DCC systems send commands and decoders receive and act on them
Packet Broadcast
The digital instructions are sent out in 'packets' all of which comprise three elements:
- An address component
- An instruction
- A quality control element which confirms that the message is correct.
The decoder-equipped locomotives or accessories on the railway constantly listen to the ’packet’ broadcast. Each information packet has an address component to it which should match the address of one of the decoders. Any decoder which is not the intended recipient of the packet simply ignores the data and its locomotive keeps on doing whatever it was last told to do - running forward, backward, lights on etc.
The decoder, to which the data packet is addressed, will translate the packet into a command for the locomotive such as ‘slow down’, ‘stop’ or 'reverse direction’, and the locomotive will behave accordingly.

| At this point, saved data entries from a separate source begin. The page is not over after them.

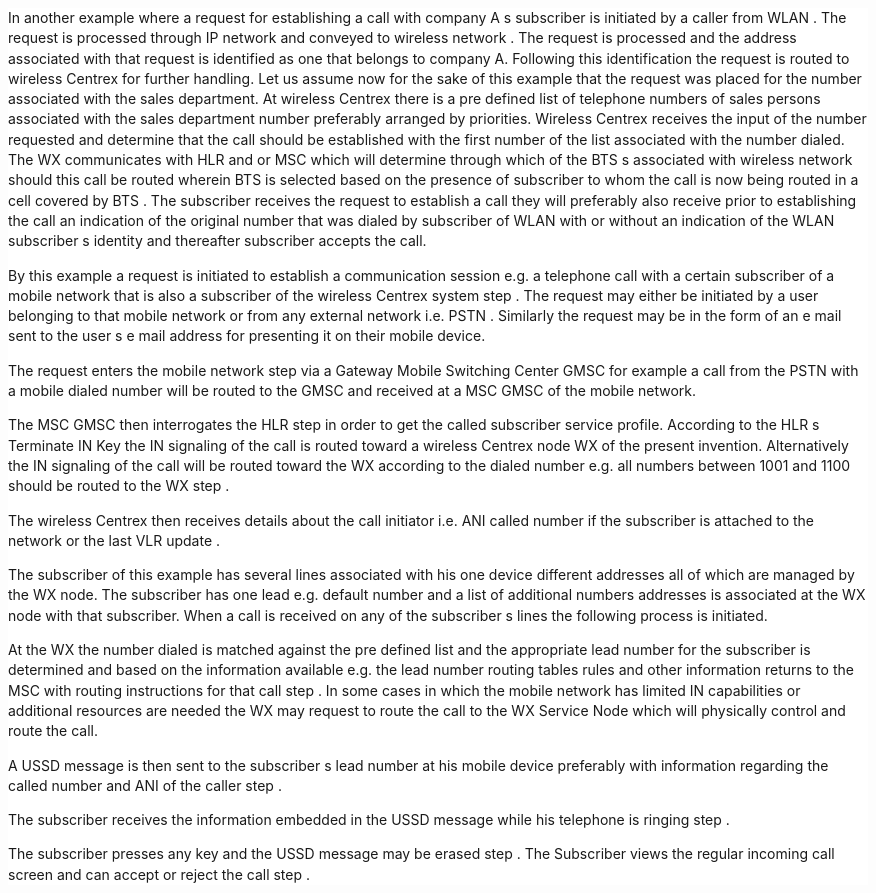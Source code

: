In another example where a request for establishing a call with company A s subscriber is initiated by a caller from WLAN . The request is processed through IP network and conveyed to wireless network . The request is processed and the address associated with that request is identified as one that belongs to company A. Following this identification the request is routed to wireless Centrex for further handling. Let us assume now for the sake of this example that the request was placed for the number associated with the sales department. At wireless Centrex there is a pre defined list of telephone numbers of sales persons associated with the sales department number preferably arranged by priorities. Wireless Centrex receives the input of the number requested and determine that the call should be established with the first number of the list associated with the number dialed. The WX communicates with HLR and or MSC which will determine through which of the BTS s associated with wireless network should this call be routed wherein BTS is selected based on the presence of subscriber to whom the call is now being routed in a cell covered by BTS . The subscriber receives the request to establish a call they will preferably also receive prior to establishing the call an indication of the original number that was dialed by subscriber of WLAN with or without an indication of the WLAN subscriber s identity and thereafter subscriber accepts the call.

By this example a request is initiated to establish a communication session e.g. a telephone call with a certain subscriber of a mobile network that is also a subscriber of the wireless Centrex system step . The request may either be initiated by a user belonging to that mobile network or from any external network i.e. PSTN . Similarly the request may be in the form of an e mail sent to the user s e mail address for presenting it on their mobile device.

The request enters the mobile network step via a Gateway Mobile Switching Center GMSC for example a call from the PSTN with a mobile dialed number will be routed to the GMSC and received at a MSC GMSC of the mobile network.

The MSC GMSC then interrogates the HLR step in order to get the called subscriber service profile. According to the HLR s Terminate IN Key the IN signaling of the call is routed toward a wireless Centrex node WX of the present invention. Alternatively the IN signaling of the call will be routed toward the WX according to the dialed number e.g. all numbers between 1001 and 1100 should be routed to the WX step .

The wireless Centrex then receives details about the call initiator i.e. ANI called number if the subscriber is attached to the network or the last VLR update .

The subscriber of this example has several lines associated with his one device different addresses all of which are managed by the WX node. The subscriber has one lead e.g. default number and a list of additional numbers addresses is associated at the WX node with that subscriber. When a call is received on any of the subscriber s lines the following process is initiated.

At the WX the number dialed is matched against the pre defined list and the appropriate lead number for the subscriber is determined and based on the information available e.g. the lead number routing tables rules and other information returns to the MSC with routing instructions for that call step . In some cases in which the mobile network has limited IN capabilities or additional resources are needed the WX may request to route the call to the WX Service Node which will physically control and route the call.

A USSD message is then sent to the subscriber s lead number at his mobile device preferably with information regarding the called number and ANI of the caller step .

The subscriber receives the information embedded in the USSD message while his telephone is ringing step .

The subscriber presses any key and the USSD message may be erased step . The Subscriber views the regular incoming call screen and can accept or reject the call step .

The power on the tracks is a form of alternating current (AC), and not DC or direct current. Full power is running through the tracks at all times while the decoder applies the appropriate amount of voltage and polarity to the motor based on the speed and direction in which you want the locomotive to travel.
The digital code is included in the power by varying (modulating) the AC waveform which runs at a much higher frequency than domestic electricity supplies. All of the power is also the message which greatly enhances the effectiveness of transmission.